- Opening Delimiter -
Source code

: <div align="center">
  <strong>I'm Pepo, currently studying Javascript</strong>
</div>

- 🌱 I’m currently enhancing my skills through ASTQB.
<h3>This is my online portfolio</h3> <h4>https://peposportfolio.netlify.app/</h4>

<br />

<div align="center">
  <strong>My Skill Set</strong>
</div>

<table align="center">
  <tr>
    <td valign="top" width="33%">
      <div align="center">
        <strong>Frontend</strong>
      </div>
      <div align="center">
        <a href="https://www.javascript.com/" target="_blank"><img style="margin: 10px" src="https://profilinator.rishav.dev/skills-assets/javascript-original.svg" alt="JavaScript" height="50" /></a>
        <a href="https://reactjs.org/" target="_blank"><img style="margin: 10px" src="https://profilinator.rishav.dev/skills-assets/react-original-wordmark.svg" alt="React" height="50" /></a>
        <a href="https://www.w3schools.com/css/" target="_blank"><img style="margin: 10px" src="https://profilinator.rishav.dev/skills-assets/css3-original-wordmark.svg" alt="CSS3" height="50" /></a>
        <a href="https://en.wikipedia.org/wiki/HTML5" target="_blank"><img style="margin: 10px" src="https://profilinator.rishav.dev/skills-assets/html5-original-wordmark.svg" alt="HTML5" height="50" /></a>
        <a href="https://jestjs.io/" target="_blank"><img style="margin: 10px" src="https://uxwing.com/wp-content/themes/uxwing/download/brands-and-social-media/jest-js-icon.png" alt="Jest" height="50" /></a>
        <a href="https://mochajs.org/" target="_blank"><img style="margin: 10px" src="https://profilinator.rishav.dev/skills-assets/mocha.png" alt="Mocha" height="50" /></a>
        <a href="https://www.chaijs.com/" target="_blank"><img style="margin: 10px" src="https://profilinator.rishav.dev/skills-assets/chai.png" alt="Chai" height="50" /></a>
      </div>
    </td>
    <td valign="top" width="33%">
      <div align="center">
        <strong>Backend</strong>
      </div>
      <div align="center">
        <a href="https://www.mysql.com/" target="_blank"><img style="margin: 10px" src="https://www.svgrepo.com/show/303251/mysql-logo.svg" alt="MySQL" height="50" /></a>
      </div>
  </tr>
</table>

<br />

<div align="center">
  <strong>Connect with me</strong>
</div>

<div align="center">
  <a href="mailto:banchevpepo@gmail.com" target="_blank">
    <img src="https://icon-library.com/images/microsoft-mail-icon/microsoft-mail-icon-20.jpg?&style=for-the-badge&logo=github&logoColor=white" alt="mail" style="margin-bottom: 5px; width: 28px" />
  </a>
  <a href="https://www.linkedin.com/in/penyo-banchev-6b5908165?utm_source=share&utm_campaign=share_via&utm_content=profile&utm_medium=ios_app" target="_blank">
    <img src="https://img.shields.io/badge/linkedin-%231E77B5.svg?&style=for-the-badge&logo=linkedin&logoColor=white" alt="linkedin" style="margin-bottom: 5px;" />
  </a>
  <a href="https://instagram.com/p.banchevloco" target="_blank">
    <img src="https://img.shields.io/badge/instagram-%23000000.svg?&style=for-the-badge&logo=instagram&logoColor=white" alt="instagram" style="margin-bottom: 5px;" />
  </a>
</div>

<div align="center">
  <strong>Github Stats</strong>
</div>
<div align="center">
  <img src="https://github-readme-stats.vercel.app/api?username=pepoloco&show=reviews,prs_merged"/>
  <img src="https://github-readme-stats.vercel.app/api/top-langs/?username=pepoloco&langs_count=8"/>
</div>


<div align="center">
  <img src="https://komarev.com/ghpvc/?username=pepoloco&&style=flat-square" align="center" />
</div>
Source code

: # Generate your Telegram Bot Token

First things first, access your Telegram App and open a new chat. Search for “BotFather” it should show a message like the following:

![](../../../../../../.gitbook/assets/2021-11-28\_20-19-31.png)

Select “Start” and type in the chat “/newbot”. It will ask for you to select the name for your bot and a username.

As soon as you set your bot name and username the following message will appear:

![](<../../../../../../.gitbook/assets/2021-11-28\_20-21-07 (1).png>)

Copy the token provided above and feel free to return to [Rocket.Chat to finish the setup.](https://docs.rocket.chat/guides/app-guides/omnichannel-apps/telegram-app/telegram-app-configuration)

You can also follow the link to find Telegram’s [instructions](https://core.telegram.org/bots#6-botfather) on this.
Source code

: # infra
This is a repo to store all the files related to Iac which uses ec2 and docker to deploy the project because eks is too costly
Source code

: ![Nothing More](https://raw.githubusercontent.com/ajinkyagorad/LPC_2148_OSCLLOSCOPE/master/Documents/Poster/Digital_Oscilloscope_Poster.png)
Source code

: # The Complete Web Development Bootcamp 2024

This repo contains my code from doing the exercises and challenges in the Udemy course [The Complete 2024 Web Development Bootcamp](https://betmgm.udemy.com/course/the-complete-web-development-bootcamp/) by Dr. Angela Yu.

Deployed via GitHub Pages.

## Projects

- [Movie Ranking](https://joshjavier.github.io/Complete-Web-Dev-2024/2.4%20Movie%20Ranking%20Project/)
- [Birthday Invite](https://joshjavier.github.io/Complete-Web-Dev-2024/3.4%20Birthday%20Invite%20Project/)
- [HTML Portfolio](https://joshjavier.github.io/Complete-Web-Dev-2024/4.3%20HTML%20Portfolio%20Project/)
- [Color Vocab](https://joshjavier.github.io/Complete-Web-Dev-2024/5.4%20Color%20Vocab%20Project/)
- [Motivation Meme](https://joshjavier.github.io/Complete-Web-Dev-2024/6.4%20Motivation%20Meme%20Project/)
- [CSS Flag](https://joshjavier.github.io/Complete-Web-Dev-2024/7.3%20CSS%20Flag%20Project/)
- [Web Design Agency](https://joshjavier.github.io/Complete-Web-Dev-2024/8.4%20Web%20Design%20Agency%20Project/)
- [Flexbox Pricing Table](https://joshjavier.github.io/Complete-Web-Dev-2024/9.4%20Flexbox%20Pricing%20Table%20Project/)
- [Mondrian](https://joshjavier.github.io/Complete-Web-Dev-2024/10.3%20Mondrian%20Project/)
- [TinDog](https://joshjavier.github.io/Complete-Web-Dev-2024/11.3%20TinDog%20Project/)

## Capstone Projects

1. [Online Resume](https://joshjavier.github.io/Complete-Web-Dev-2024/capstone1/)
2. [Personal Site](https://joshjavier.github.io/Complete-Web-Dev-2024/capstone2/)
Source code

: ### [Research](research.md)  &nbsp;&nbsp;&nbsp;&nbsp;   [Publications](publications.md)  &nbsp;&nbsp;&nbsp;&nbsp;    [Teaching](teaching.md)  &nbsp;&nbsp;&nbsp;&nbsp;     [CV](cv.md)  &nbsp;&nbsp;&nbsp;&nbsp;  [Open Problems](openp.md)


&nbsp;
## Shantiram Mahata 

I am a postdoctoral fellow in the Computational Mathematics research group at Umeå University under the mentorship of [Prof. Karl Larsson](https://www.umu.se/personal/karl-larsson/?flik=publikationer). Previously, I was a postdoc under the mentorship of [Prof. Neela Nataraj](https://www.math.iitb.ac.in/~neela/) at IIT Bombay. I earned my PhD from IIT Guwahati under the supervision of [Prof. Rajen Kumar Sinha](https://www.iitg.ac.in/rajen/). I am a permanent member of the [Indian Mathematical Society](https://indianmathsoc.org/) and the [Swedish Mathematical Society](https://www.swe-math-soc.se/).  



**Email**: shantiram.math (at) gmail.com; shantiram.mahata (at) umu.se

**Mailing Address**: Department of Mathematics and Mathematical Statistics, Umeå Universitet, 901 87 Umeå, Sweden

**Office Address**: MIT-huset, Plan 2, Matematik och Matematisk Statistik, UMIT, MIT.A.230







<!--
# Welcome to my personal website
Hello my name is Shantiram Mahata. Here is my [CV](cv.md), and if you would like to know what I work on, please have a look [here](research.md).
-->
- Closing Delimiter -
▸ Assigned task: Give every line of the material again, exactly as it reads.

▸ Answer to the exercise:
Source code

: <div align="center">
  <strong>I'm Pepo, currently studying Javascript</strong>
</div>

- 🌱 I’m currently enhancing my skills through ASTQB.
<h3>This is my online portfolio</h3> <h4>https://peposportfolio.netlify.app/</h4>

<br />

<div align="center">
  <strong>My Skill Set</strong>
</div>

<table align="center">
  <tr>
    <td valign="top" width="33%">
      <div align="center">
        <strong>Frontend</strong>
      </div>
      <div align="center">
        <a href="https://www.javascript.com/" target="_blank"><img style="margin: 10px" src="https://profilinator.rishav.dev/skills-assets/javascript-original.svg" alt="JavaScript" height="50" /></a>
        <a href="https://reactjs.org/" target="_blank"><img style="margin: 10px" src="https://profilinator.rishav.dev/skills-assets/react-original-wordmark.svg" alt="React" height="50" /></a>
        <a href="https://www.w3schools.com/css/" target="_blank"><img style="margin: 10px" src="https://profilinator.rishav.dev/skills-assets/css3-original-wordmark.svg" alt="CSS3" height="50" /></a>
        <a href="https://en.wikipedia.org/wiki/HTML5" target="_blank"><img style="margin: 10px" src="https://profilinator.rishav.dev/skills-assets/html5-original-wordmark.svg" alt="HTML5" height="50" /></a>
        <a href="https://jestjs.io/" target="_blank"><img style="margin: 10px" src="https://uxwing.com/wp-content/themes/uxwing/download/brands-and-social-media/jest-js-icon.png" alt="Jest" height="50" /></a>
        <a href="https://mochajs.org/" target="_blank"><img style="margin: 10px" src="https://profilinator.rishav.dev/skills-assets/mocha.png" alt="Mocha" height="50" /></a>
        <a href="https://www.chaijs.com/" target="_blank"><img style="margin: 10px" src="https://profilinator.rishav.dev/skills-assets/chai.png" alt="Chai" height="50" /></a>
      </div>
    </td>
    <td valign="top" width="33%">
      <div align="center">
        <strong>Backend</strong>
      </div>
      <div align="center">
        <a href="https://www.mysql.com/" target="_blank"><img style="margin: 10px" src="https://www.svgrepo.com/show/303251/mysql-logo.svg" alt="MySQL" height="50" /></a>
      </div>
  </tr>
</table>

<br />

<div align="center">
  <strong>Connect with me</strong>
</div>

<div align="center">
  <a href="mailto:banchevpepo@gmail.com" target="_blank">
    <img src="https://icon-library.com/images/microsoft-mail-icon/microsoft-mail-icon-20.jpg?&style=for-the-badge&logo=github&logoColor=white" alt="mail" style="margin-bottom: 5px; width: 28px" />
  </a>
  <a href="https://www.linkedin.com/in/penyo-banchev-6b5908165?utm_source=share&utm_campaign=share_via&utm_content=profile&utm_medium=ios_app" target="_blank">
    <img src="https://img.shields.io/badge/linkedin-%231E77B5.svg?&style=for-the-badge&logo=linkedin&logoColor=white" alt="linkedin" style="margin-bottom: 5px;" />
  </a>
  <a href="https://instagram.com/p.banchevloco" target="_blank">
    <img src="https://img.shields.io/badge/instagram-%23000000.svg?&style=for-the-badge&logo=instagram&logoColor=white" alt="instagram" style="margin-bottom: 5px;" />
  </a>
</div>

<div align="center">
  <strong>Github Stats</strong>
</div>
<div align="center">
  <img src="https://github-readme-stats.vercel.app/api?username=pepoloco&show=reviews,prs_merged"/>
  <img src="https://github-readme-stats.vercel.app/api/top-langs/?username=pepoloco&langs_count=8"/>
</div>


<div align="center">
  <img src="https://komarev.com/ghpvc/?username=pepoloco&&style=flat-square" align="center" />
</div>
Source code

: # Generate your Telegram Bot Token

First things first, access your Telegram App and open a new chat. Search for “BotFather” it should show a message like the following:

![](../../../../../../.gitbook/assets/2021-11-28\_20-19-31.png)

Select “Start” and type in the chat “/newbot”. It will ask for you to select the name for your bot and a username.

As soon as you set your bot name and username the following message will appear:

![](<../../../../../../.gitbook/assets/2021-11-28\_20-21-07 (1).png>)

Copy the token provided above and feel free to return to [Rocket.Chat to finish the setup.](https://docs.rocket.chat/guides/app-guides/omnichannel-apps/telegram-app/telegram-app-configuration)

You can also follow the link to find Telegram’s [instructions](https://core.telegram.org/bots#6-botfather) on this.
Source code

: # infra
This is a repo to store all the files related to Iac which uses ec2 and docker to deploy the project because eks is too costly
Source code

: ![Nothing More](https://raw.githubusercontent.com/ajinkyagorad/LPC_2148_OSCLLOSCOPE/master/Documents/Poster/Digital_Oscilloscope_Poster.png)
Source code

: # The Complete Web Development Bootcamp 2024

This repo contains my code from doing the exercises and challenges in the Udemy course [The Complete 2024 Web Development Bootcamp](https://betmgm.udemy.com/course/the-complete-web-development-bootcamp/) by Dr. Angela Yu.

Deployed via GitHub Pages.

## Projects

- [Movie Ranking](https://joshjavier.github.io/Complete-Web-Dev-2024/2.4%20Movie%20Ranking%20Project/)
- [Birthday Invite](https://joshjavier.github.io/Complete-Web-Dev-2024/3.4%20Birthday%20Invite%20Project/)
- [HTML Portfolio](https://joshjavier.github.io/Complete-Web-Dev-2024/4.3%20HTML%20Portfolio%20Project/)
- [Color Vocab](https://joshjavier.github.io/Complete-Web-Dev-2024/5.4%20Color%20Vocab%20Project/)
- [Motivation Meme](https://joshjavier.github.io/Complete-Web-Dev-2024/6.4%20Motivation%20Meme%20Project/)
- [CSS Flag](https://joshjavier.github.io/Complete-Web-Dev-2024/7.3%20CSS%20Flag%20Project/)
- [Web Design Agency](https://joshjavier.github.io/Complete-Web-Dev-2024/8.4%20Web%20Design%20Agency%20Project/)
- [Flexbox Pricing Table](https://joshjavier.github.io/Complete-Web-Dev-2024/9.4%20Flexbox%20Pricing%20Table%20Project/)
- [Mondrian](https://joshjavier.github.io/Complete-Web-Dev-2024/10.3%20Mondrian%20Project/)
- [TinDog](https://joshjavier.github.io/Complete-Web-Dev-2024/11.3%20TinDog%20Project/)

## Capstone Projects

1. [Online Resume](https://joshjavier.github.io/Complete-Web-Dev-2024/capstone1/)
2. [Personal Site](https://joshjavier.github.io/Complete-Web-Dev-2024/capstone2/)
Source code

: ### [Research](research.md)  &nbsp;&nbsp;&nbsp;&nbsp;   [Publications](publications.md)  &nbsp;&nbsp;&nbsp;&nbsp;    [Teaching](teaching.md)  &nbsp;&nbsp;&nbsp;&nbsp;     [CV](cv.md)  &nbsp;&nbsp;&nbsp;&nbsp;  [Open Problems](openp.md)


&nbsp;
## Shantiram Mahata 

I am a postdoctoral fellow in the Computational Mathematics research group at Umeå University under the mentorship of [Prof. Karl Larsson](https://www.umu.se/personal/karl-larsson/?flik=publikationer). Previously, I was a postdoc under the mentorship of [Prof. Neela Nataraj](https://www.math.iitb.ac.in/~neela/) at IIT Bombay. I earned my PhD from IIT Guwahati under the supervision of [Prof. Rajen Kumar Sinha](https://www.iitg.ac.in/rajen/). I am a permanent member of the [Indian Mathematical Society](https://indianmathsoc.org/) and the [Swedish Mathematical Society](https://www.swe-math-soc.se/).  



**Email**: shantiram.math (at) gmail.com; shantiram.mahata (at) umu.se

**Mailing Address**: Department of Mathematics and Mathematical Statistics, Umeå Universitet, 901 87 Umeå, Sweden

**Office Address**: MIT-huset, Plan 2, Matematik och Matematisk Statistik, UMIT, MIT.A.230







<!--
# Welcome to my personal website
Hello my name is Shantiram Mahata. Here is my [CV](cv.md), and if you would like to know what I work on, please have a look [here](research.md).
-->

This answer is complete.